A knock on Johnson coming out of East Carolina was whether he could survive running between the tackles at 5-foot-11, 200 pounds. It's why he was still available at No. 24 overall in the 2008 draft. He's proven so far he can do just that, including running over Jaguars safety Brian Russell on his 89-yard TD run.

"He knows how to take a hit," Fisher said. "That's the most impressive thing about him because of his size and stature, one would think this guy's not going to get up, but he does."

Johnson turned in his 4.24-second run at the 2008 NFL Combine, the fastest in the last 15 years that they've used electronic timing.
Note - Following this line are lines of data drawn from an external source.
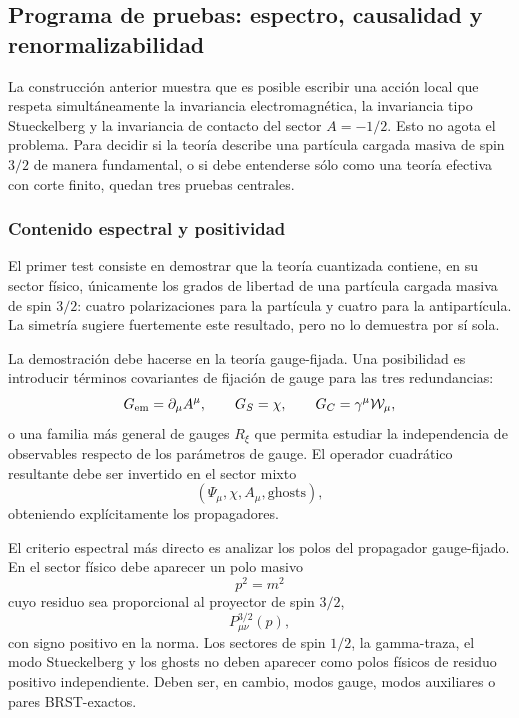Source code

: \documentclass[11pt,a4paper]{article}
\numberwithin{equation}{section}
\newcommand{\Wcal}{\mathcal W}
\begin{document}
\subsection{Programa de pruebas: espectro, causalidad y renormalizabilidad}
\label{subsec:programa-de-pruebas-espectro-causalidad-y-renormal}

La construcción anterior muestra que es posible escribir una acción local que respeta
simultáneamente la invariancia electromagnética, la invariancia tipo Stueckelberg y la
invariancia de contacto del sector $A=-1/2$. Esto no agota el problema. Para decidir si
la teoría describe una partícula cargada masiva de spin $3/2$ de manera fundamental, o
si debe entenderse sólo como una teoría efectiva con corte finito, quedan tres pruebas
centrales.

\subsubsection{Contenido espectral y positividad}
\label{subsubsec:contenido-espectral-y-positividad}

El primer test consiste en demostrar que la teoría cuantizada contiene, en su sector
físico, únicamente los grados de libertad de una partícula cargada masiva de spin $3/2$:
cuatro polarizaciones para la partícula y cuatro para la antipartícula. La simetría sugiere
fuertemente este resultado, pero no lo demuestra por sí sola.

La demostración debe hacerse en la teoría gauge-fijada. Una posibilidad es introducir
términos covariantes de fijación de gauge para las tres redundancias:
\begin{equation}
  G_{\rm em}=\partial_\mu A^\mu,\qquad
  G_S=\chi,\qquad
  G_C=\gamma^\mu \Wcal_\mu ,
\end{equation}
o una familia más general de gauges $R_\xi$ que permita estudiar la independencia
de observables respecto de los parámetros de gauge. El operador cuadrático resultante
debe ser invertido en el sector mixto
\begin{equation}
  (\Psi_\mu,\chi,A_\mu,\text{ghosts}),
\end{equation}
obteniendo explícitamente los propagadores.

El criterio espectral más directo es analizar los polos del propagador gauge-fijado.
En el sector físico debe aparecer un polo masivo
\begin{equation}
  p^2=m^2
\end{equation}
cuyo residuo sea proporcional al proyector de spin $3/2$,
\begin{equation}
  P^{3/2}_{\mu\nu}(p),
\end{equation}
con signo positivo en la norma. Los sectores de spin $1/2$, la gamma-traza, el modo
Stueckelberg y los ghosts no deben aparecer como polos físicos de residuo positivo
independiente. Deben ser, en cambio, modos gauge, modos auxiliares o pares
BRST-exactos.
\end{document}
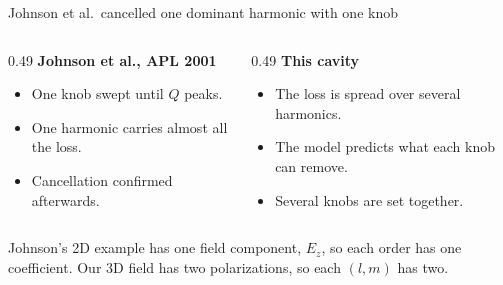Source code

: \documentclass[11pt, aspectratio=169]{beamer}
\begin{document}
\begin{frame}{Johnson et al.\ cancelled one dominant harmonic with one knob}
    \vspace{0.15cm}
    \begin{columns}[T]
        \begin{column}{0.49\textwidth}
            \textbf{Johnson et al., APL 2001}
            \vspace{0.25cm}
            \begin{itemize}
                \setlength{\itemsep}{0.20cm}
                \item One knob swept until $Q$ peaks.
                \item One harmonic carries almost all the loss.
                \item Cancellation confirmed afterwards.
            \end{itemize}
        \end{column}
        \begin{column}{0.49\textwidth}
            \textbf{This cavity}
            \vspace{0.25cm}
            \begin{itemize}
                \setlength{\itemsep}{0.20cm}
                \item The loss is spread over several harmonics.
                \item The model predicts what each knob can remove.
                \item Several knobs are set together.
            \end{itemize}
        \end{column}
    \end{columns}
    \vfill
    {\footnotesize Johnson's 2D example has one field component, $E_z$, so each order has one coefficient. Our 3D field has two polarizations, so each $(l,m)$ has two.}
    \vspace{0.10cm}
\end{frame}
\end{document}
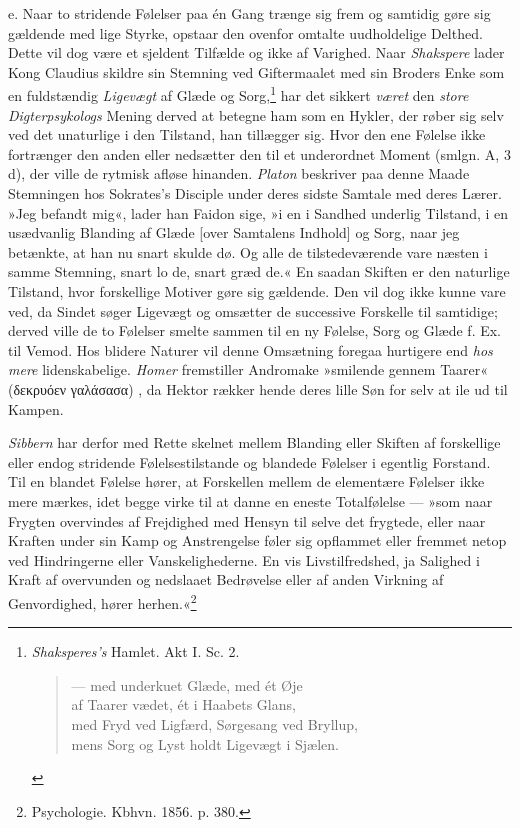 \documentclass[12pt,a4paper,openany]{book}
\newcommand{\opage}[1]{\marginnote{\footnotesize\textit{[#1]}}}
\begin{document}
e. Naar to stridende Følelser paa én Gang trænge sig frem og samtidig
gøre sig gældende med lige Styrke, opstaar den ovenfor omtalte
uudholdelige Delthed. Dette vil dog være et sjeldent Tilfælde og ikke af
Varighed. Naar \emph{Shakspere} lader Kong Claudius skildre sin Stemning
ved Giftermaalet med sin Broders Enke som en fuldstændig \emph{Ligevægt}
af Glæde og Sorg,\footnote[1]{\emph{Shaksperes’s} Hamlet. Akt I. Sc. 2.
\begin{verse}
--- med underkuet Glæde, med ét Øje\\
af Taarer vædet, ét i Haabets Glans,\\
med Fryd ved Ligfærd, Sørgesang ved Bryllup,\\
mens Sorg og Lyst holdt Ligevægt i Sjælen.
\end{verse}} har det sikkert \emph{været} den \emph{store
Digterpsykologs} Mening derved at betegne ham som en Hykler, der røber
sig selv ved det unaturlige i den Tilstand, han tillægger sig. Hvor den
ene Følelse ikke fortrænger den anden eller nedsætter den til et
underordnet Moment (smlgn. A, 3 d), der ville de rytmisk afløse
hinanden. \emph{Platon} beskriver paa denne Maade Stemningen hos
Sokrates’s Disciple under deres sidste Samtale med deres Lærer. »Jeg
befandt mig«, lader han Faidon sige, »i en i Sandhed underlig Tilstand,
i en usædvanlig Blanding af Glæde [over Samtalens Indhold] og Sorg, naar
jeg betænkte, at han nu snart skulde dø. Og alle de tilstedeværende vare
næsten i samme Stemning, snart lo de, snart græd de.« En saadan Skiften
er den naturlige Tilstand, hvor forskellige Motiver gøre sig gældende.
Den vil dog ikke kunne vare ved, da Sindet søger Ligevægt og omsætter de
successive Forskelle til samtidige; derved ville de to Følelser smelte
sammen til en ny Følelse, Sorg og Glæde f. Ex. til Vemod. Hos blidere
Naturer vil denne Omsætning foregaa hurtigere end \emph{hos mere}
lidenskabelige. \emph{Homer} fremstiller Andromake »smilende
\opage{288}gennem Taarer« (δεκρυόεν γαλάσασα)%
, da Hektor rækker hende
deres lille Søn for selv at ile ud til Kampen.

\emph{Sibbern} har derfor med Rette skelnet mellem Blanding eller
Skiften af forskellige eller endog stridende Følelsestilstande og
blandede Følelser i egentlig Forstand. Til en blandet Følelse hører, at
Forskellen mellem de elementære Følelser ikke mere mærkes, idet begge
virke til at danne en eneste Totalfølelse --- »som naar Frygten
overvindes af Frejdighed med Hensyn til selve det frygtede, eller naar
Kraften under sin Kamp og Anstrengelse føler sig opflammet eller fremmet
netop ved Hindringerne eller Vanskelighederne. En vis Livstilfredshed,
ja Salighed i Kraft af overvunden og nedslaaet Bedrøvelse eller af anden
Virkning af Genvordighed, hører herhen.«\footnote[1]{Psychologie. Kbhvn.
1856. p. 380.}
\end{document}
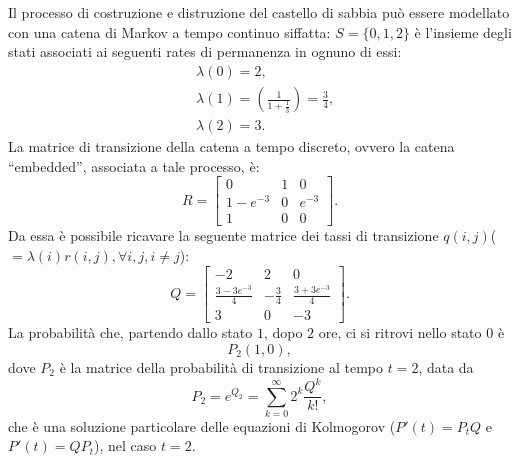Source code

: \documentclass[11pt,largemargins]{homework}
\begin{document}
\section{}%
\begin{alphaparts}
    \questionpart
 Il processo di costruzione e distruzione del castello di sabbia può essere modellato con una catena di Markov a tempo continuo siffatta:                                                                        
$S=\{0,1,2\}$ è l'insieme degli stati associati ai seguenti rates di permanenza in ognuno di essi:
  \begin{align*}
  &\lambda\left(0\right)=2,\\
  &\lambda\left(1\right)=\left(\frac{1}{1+\frac{1}{3}}\right)=\frac{3}{4},\\
  &\lambda\left(2\right)=3.
  \end{align*}
 La matrice di transizione della catena a tempo discreto, ovvero la catena ``embedded'', associata a tale processo, è:
 \begin{equation*}
  R=\begin{bmatrix}
        0 & 1 & 0\\
        1-e^{-3} & 0 & e^{-3} \\
         1 & 0 & 0
      \end{bmatrix}.
\end{equation*}  
Da essa è possibile ricavare la seguente matrice dei tassi di transizione $q\left(i,j\right)$($=\lambda\left(i\right)r\left(i,j\right),\forall i,j, i\neq j$):
\begin{equation*}
  Q=\begin{bmatrix}
        -2 & 2 & 0\\
        \frac{3-3e^{-3}}{4} & -\frac{3}{4} &  \frac{3+3e^{-3}}{4}\\
         3 & 0 & -3
      \end{bmatrix}.
\end{equation*}  
\questionpart
La probabilità che, partendo dallo stato $1$, dopo $2$ ore, ci si ritrovi nello stato $0$ è
\begin{equation*}
P_{2}\left(1,0\right),
\end{equation*} 
dove $P_{2}$ è la matrice della probabilità di transizione al tempo $t= 2$, data da
\begin{equation*}
P_{2}=e^{Q_{2}}= \sum_{k=0}^{\infty}2^{k}\frac{Q^{k}}{k!},
\end{equation*}
che è una soluzione particolare delle equazioni di Kolmogorov ($P'\left(t\right)=P_{t}Q$ e $P'\left(t\right)=QP_{t}$), nel caso $t=2$.


\end{alphaparts}
\end{document}

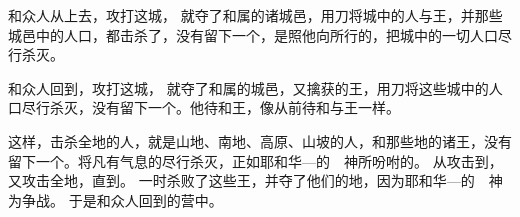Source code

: {\par }{\PP {}和{}众人从{}上{}去，攻打这城，
就夺了{}和属{}的诸城邑，用刀将城中的人与王，并那些城邑中的人口，都击杀了，没有留下一个，是照他向{}所行的，把城中的一切人口尽行杀灭。
\par }{\PP {}和{}众人回到{}，攻打这城，
就夺了{}和属{}的城邑，又擒获{}的王，用刀将这些城中的人口尽行杀灭，没有留下一个。他待{}和{}王，像从前待{}和{}与{}王一样。
\par }{\PP {}这样，{}击杀全地的人，就是山地、南地、高原、山坡的人，和那些地的诸王，没有留下一个。将凡有气息的尽行杀灭，正如耶和华—{}的　神所吩咐的。
从{}攻击到{}，又攻击{}全地，直到{}。
一时杀败了这些王，并夺了他们的地，因为耶和华—{}的　神为{}争战。
于是{}和{}众人回到{}的营中。

}
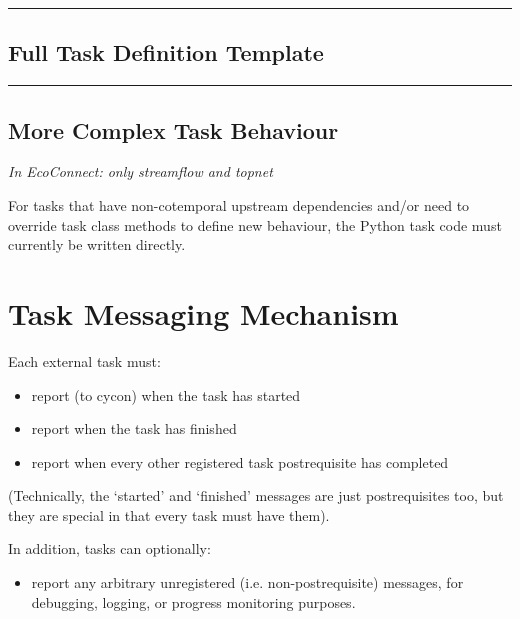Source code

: \documentclass[11pt,a4paper]{article}
\begin{document}
\lstset{language=sh, numbers=left}

{\tiny
\noindent
\rule{5cm}{.2mm}

}

\subsection{Full Task Definition Template}

\lstset{language=sh, numbers=left}

{\tiny
\noindent
\rule{5cm}{.2mm}

}

\subsection{More Complex Task Behaviour}

\textit{In EcoConnect: only streamflow and topnet}

For tasks that have non-cotemporal upstream dependencies and/or need to  
override task class methods to define new behaviour, the Python task
code must currently be written directly. 

\section{Task Messaging Mechanism}

Each external task must:

\begin{itemize}
\item report (to cycon) when the task has started
\item report when the task has finished
\item report when every other registered task postrequisite has
completed
\end{itemize}

(Technically, the `started' and `finished' messages are just
postrequisites too, but they are special in that every task
must have them).

In addition, tasks can optionally:

\begin{itemize}
\item report any arbitrary unregistered (i.e. non-postrequisite)
messages, for debugging, logging, or progress monitoring purposes.
\end{itemize}
\end{document}
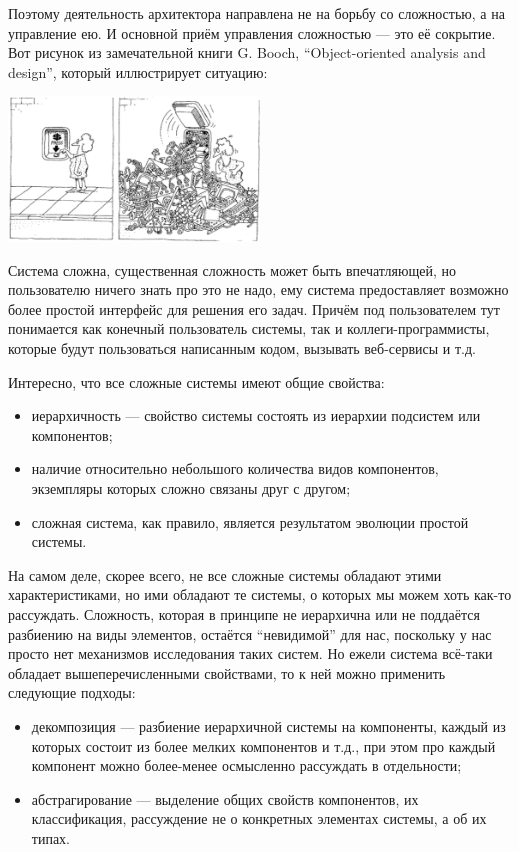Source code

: \documentclass[a5paper]{article}
\begin{document}
Поэтому деятельность архитектора направлена не на борьбу со сложностью, а на управление ею. И основной приём управления сложностью --- это её сокрытие. Вот рисунок из замечательной книги G. Booch, ``Object-oriented analysis and design'', который иллюстрирует ситуацию:

\begin{center}
	\includegraphics[width=0.5\textwidth]{complexityHiding.png}
\end{center}

Система сложна, существенная сложность может быть впечатляющей, но пользователю ничего знать про это не надо, ему система предоставляет возможно более простой интерфейс для решения его задач. Причём под пользователем тут понимается как конечный пользователь системы, так и коллеги-программисты, которые будут пользоваться написанным кодом, вызывать веб-сервисы и т.д.

Интересно, что все сложные системы имеют общие свойства:

\begin{itemize}
	\item иерархичность --- свойство системы состоять из иерархии подсистем или компонентов;
	\item наличие относительно небольшого количества видов компонентов, экземпляры которых сложно связаны друг с другом;
	\item сложная система, как правило, является результатом эволюции простой системы.
\end{itemize}

На самом деле, скорее всего, не все сложные системы обладают этими характеристиками, но ими обладают те системы, о которых мы можем хоть как-то рассуждать. Сложность, которая в принципе не иерархична или не поддаётся разбиению на виды элементов, остаётся ``невидимой'' для нас, поскольку у нас просто нет механизмов исследования таких систем. Но ежели система всё-таки обладает вышеперечисленными свойствами, то к ней можно применить следующие подходы:

\begin{itemize}
	\item декомпозиция --- разбиение иерархичной системы на компоненты, каждый из которых состоит из более мелких компонентов и т.д., при этом про каждый компонент можно более-менее осмысленно рассуждать в отдельности;
	\item абстрагирование --- выделение общих свойств компонентов, их классификация, рассуждение не о конкретных элементах системы, а об их типах.
\end{itemize}
\end{document}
The inability of most teams to simulate that speed is what Fisher believes makes defending Johnson so difficult. He compared it to preparing for Barry Sanders and recalled that one team tried bringing a chicken out for the defense to chase.

"That's where it is with Chris. It's clearly on film," Fisher said. "You see guys that can really run lose the edge and lose the corner."

Quarterback Vince Young has started only two games with Johnson behind him but thinks Johnson's best skill can't be coached.

"The speed that he has, he has a God-given talent," Young said. "Just get the ball in his hands."

Coaches like how Johnson has worked hard to improve himself as a runner, studying areas like vision and aiming points to help him follow blockers. Johnson also is more patient, following the blocks of linemen and receivers to spring him further down the field.

"He's worked harder to improve that part of his game," Fisher said.

Johnson feels more patient this year, which is why he's only 404 yards away from matching what he ran for as a rookie with nine games left.

And if he has to pay up his promise to his linemen, how about some Ferraris?

"I didn't say what kind of cars," Johnson said.